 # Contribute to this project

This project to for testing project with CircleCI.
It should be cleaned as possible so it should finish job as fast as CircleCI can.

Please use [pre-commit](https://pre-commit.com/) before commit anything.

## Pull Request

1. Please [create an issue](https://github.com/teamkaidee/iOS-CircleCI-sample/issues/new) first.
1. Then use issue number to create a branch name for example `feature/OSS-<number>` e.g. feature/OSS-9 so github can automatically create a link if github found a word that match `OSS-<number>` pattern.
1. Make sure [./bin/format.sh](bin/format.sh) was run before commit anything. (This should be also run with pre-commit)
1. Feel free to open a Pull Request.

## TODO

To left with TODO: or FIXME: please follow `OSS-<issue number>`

________________________

(Exercise details) Produce a word-for-word copy of everything above from the line holding "This project to" down to the line holding "1. Please [create", with both of those lines kept.

(Response below)
This project to for testing project with CircleCI.
It should be cleaned as possible so it should finish job as fast as CircleCI can.

Please use [pre-commit](https://pre-commit.com/) before commit anything.

## Pull Request

1. Please [create an issue](https://github.com/teamkaidee/iOS-CircleCI-sample/issues/new) first.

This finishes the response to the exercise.